He created or directed presidential libraries dedicated to Abraham Lincoln, Herbert Hoover, Dwight Eisenhower, Gerald Ford and Ronald Reagan. His first major book, "Thomas E. Dewey and His Times," was a finalist for the 1983 Pulitzer Prize. He also has written "An Uncommon Man: The Triumph of Herbert Hoover" and "The Harvard Century: The Making of a University to a Nation." "His Patriarch: George Washington and the New American Nation" was a main selection of the Book of the Month Club, while his 1997 biography, "The Colonel: The Life and Legend of Robert R. McCormick," received the prestigious Goldsmith Prize awarded by Harvard's John F. Kennedy School.

Since 2000 Smith has been working on a life of Nelson Rockefeller, a project involving thousands of pages of newly available documents as well as more than 150 interviews with Rockefeller associates.

Smith's appearance at Purdue follows Project Impact forums with the immigration scholar Roberto Suro of the University of California's Tomás Rivera Policy Institute and Mark Halperin, best-selling author and senior political analyst for Time Magazine and MSNBC. With the assistance of a select student planning committee, Curiel has designed the forums to engage the Purdue community on election issues.

Forums next semester will include executives from Google, Twitter and C-SPAN on social media and democracy. Dates and locations of future events will be announced for the series, which will continue until the 2012 presidential election.

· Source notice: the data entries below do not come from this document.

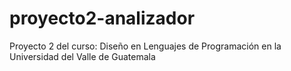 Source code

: # proyecto2-analizador
Proyecto 2 del curso: Diseño en Lenguajes de Programación en la Universidad del Valle de Guatemala
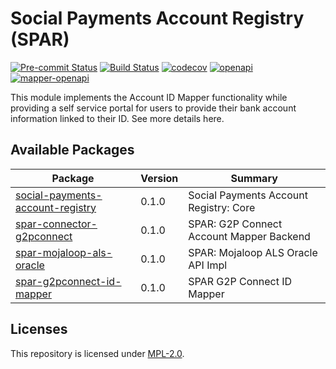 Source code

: # Social Payments Account Registry (SPAR)
[![Pre-commit Status](https://github.com/OpenG2P/social-payments-account-registry/actions/workflows/pre-commit.yml/badge.svg?branch=develop)](https://github.com/OpenG2P/social-payments-account-registry/actions/workflows/pre-commit.yml?query=branch%3Adevelop)
[![Build Status](https://github.com/OpenG2P/social-payments-account-registry/actions/workflows/test.yml/badge.svg?branch=develop)](https://github.com/OpenG2P/social-payments-account-registry/actions/workflows/test.yml?query=branch%3Adevelop)
[![codecov](https://codecov.io/gh/OpenG2P/social-payments-account-registry/branch/develop/graph/badge.svg)](https://codecov.io/gh/OpenG2P/social-payments-account-registry)
[![openapi](https://img.shields.io/badge/open--API-swagger-brightgreen)](https://validator.swagger.io/?url=https://raw.githubusercontent.com/OpenG2P/social-payments-account-registry/develop/api-docs/generated/openapi.json)
[![mapper-openapi](https://img.shields.io/badge/mapper%20open--API-swagger-brightgreen)](https://validator.swagger.io/?url=https://raw.githubusercontent.com/OpenG2P/social-payments-account-registry/develop/api-docs/generated/mapper-openapi.json)

This module implements the Account ID Mapper functionality while providing a self service portal for users to provide their bank account information linked to their ID. See more details here.

## Available Packages

Package | Version | Summary
----- | ------- | -------
[social-payments-account-registry](social-payments-account-registry/) | 0.1.0 | Social Payments Account Registry: Core
[spar-connector-g2pconnect](spar-connector-g2pconnect/) | 0.1.0 | SPAR: G2P Connect Account Mapper Backend
[spar-mojaloop-als-oracle](spar-mojaloop-als-oracle/) | 0.1.0 | SPAR: Mojaloop ALS Oracle API Impl
[spar-g2pconnect-id-mapper](spar-g2pconnect-id-mapper/) | 0.1.0 | SPAR G2P Connect ID Mapper

## Licenses

This repository is licensed under [MPL-2.0](LICENSE).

The series is made possible by support from the Office of the Provost, the Krannert School of Management, CERIAS (the Center for Education and Research in Information Assurance and Security), Department of History, International Programs, the Susan Bulkeley Butler Center for Leadership Excellence, the Brian Lamb School of Communication, Purdue Alumni Association, the Purdue Exponent, College of Technology, Department of Political Science, and community contributions.